Jan Heinrich Fuks


John Henry and Kathleen Fuks, 1919
Courtesy of Robyn Crick

Alias John Henry Fuks (naturalisation)

Russian spelling

Ян Генрих Фукс

Estonian spelling Johannes Henrich Fuchs*

Born 22.04.1886

Place Derpt (Tartu), Estonia

Ethnic origin Estonian

Religion Lutheran

Father David Fuchs

Mother Lissa Fuchs

Family

Wife Kathleen Bride Fuks (née Collins), married 1919 in England, returned to Australia with wife and child. Children: John David; Linda Anna; Jean Marion; Margaret Mary; Elizabeth Ann; Kathleen Julia*

Residence before arrival at Australia Served in the Russian Army for 20 months, invalided in Russo-Japanese War

Arrived at Australia
from Antwerp, Belgium
on 9.05.1913
per Duisburg
disembarked at Melbourne

Residence before enlistment Melbourne, Sydney

Occupation 1916 seaman, 1917 engineer and fitter; 1919 fitter; after the war worked on the Coastal steamer SS Fitzroy , 1920 farmer*

Service
service number 5775
enlisted 17.12.1917
POE Sydney
unit 1st Pioneer Battalion
rank Private
place England, 1918-1919
final fate RTA 6.09.1919
discharged 6.12.1919

Naturalisation 1920

Residence after the war Sydney, Prospect, in 1920 he purchased farm 1622 Yenda, near Griffith NSW as part of the solider settlement scheme. He lived there until retired and moved into Griffith*

Died 14.04.1968, Griffith, NSW*

Materials

Digitised naturalisation (NAA)

Digitised service records (NAA)

Digitised application for admission relatives and friends (NAA)

* information from granddaughter Robyn Crick

From Robyn Crick's letter:

During his time in England whilst at the Southhall military hospital as a ward man, his main duties were as an interpreter.

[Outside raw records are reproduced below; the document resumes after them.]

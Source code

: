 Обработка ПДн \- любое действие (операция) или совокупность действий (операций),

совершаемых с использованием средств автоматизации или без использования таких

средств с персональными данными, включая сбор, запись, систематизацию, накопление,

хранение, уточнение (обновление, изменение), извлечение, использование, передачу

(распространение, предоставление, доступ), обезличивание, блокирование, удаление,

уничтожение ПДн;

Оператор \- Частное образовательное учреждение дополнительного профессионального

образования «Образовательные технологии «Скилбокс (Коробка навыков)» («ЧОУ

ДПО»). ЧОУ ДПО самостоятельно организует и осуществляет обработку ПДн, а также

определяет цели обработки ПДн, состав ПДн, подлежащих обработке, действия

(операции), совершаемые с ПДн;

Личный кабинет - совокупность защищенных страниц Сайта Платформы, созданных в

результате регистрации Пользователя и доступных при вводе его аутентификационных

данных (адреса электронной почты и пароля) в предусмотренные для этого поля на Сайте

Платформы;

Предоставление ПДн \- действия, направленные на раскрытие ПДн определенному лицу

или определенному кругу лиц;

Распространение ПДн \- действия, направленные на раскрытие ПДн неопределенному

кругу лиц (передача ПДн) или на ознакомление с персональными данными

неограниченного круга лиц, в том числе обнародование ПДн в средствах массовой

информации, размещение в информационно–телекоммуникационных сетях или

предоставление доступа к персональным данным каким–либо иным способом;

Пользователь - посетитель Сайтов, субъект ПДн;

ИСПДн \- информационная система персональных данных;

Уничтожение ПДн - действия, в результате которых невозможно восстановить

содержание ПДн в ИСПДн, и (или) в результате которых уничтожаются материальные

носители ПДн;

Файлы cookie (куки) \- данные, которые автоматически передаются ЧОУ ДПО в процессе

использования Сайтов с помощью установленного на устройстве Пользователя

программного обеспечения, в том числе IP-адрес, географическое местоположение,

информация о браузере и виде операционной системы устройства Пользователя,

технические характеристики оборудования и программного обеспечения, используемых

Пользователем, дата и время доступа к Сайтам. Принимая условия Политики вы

He was well educated and could speak and read English, Russian and German as well as Estonian. He helped with the basic questioning of any POWs. He refused to have anything to do with the torture of POWs. He read all non-English papers on the POWs and removed and translated the important documents POWs had. He also wrote letters for the POWs to be sent back to their families when he could. This is what my Grandmother told me, I am sure it is correct. When a group of POWs arrived at the Hospital a German Captain? (not sure of the rank), asked Pop for help and handed him a Lugar gun, saying he would be shot if he was caught with it, Pop took the gun and hid for him, he kept the gun and it is now in Narrandera museum. He had such strong Christian beliefs in loving your enemy, he was willing to put himself at risk to save a stranger.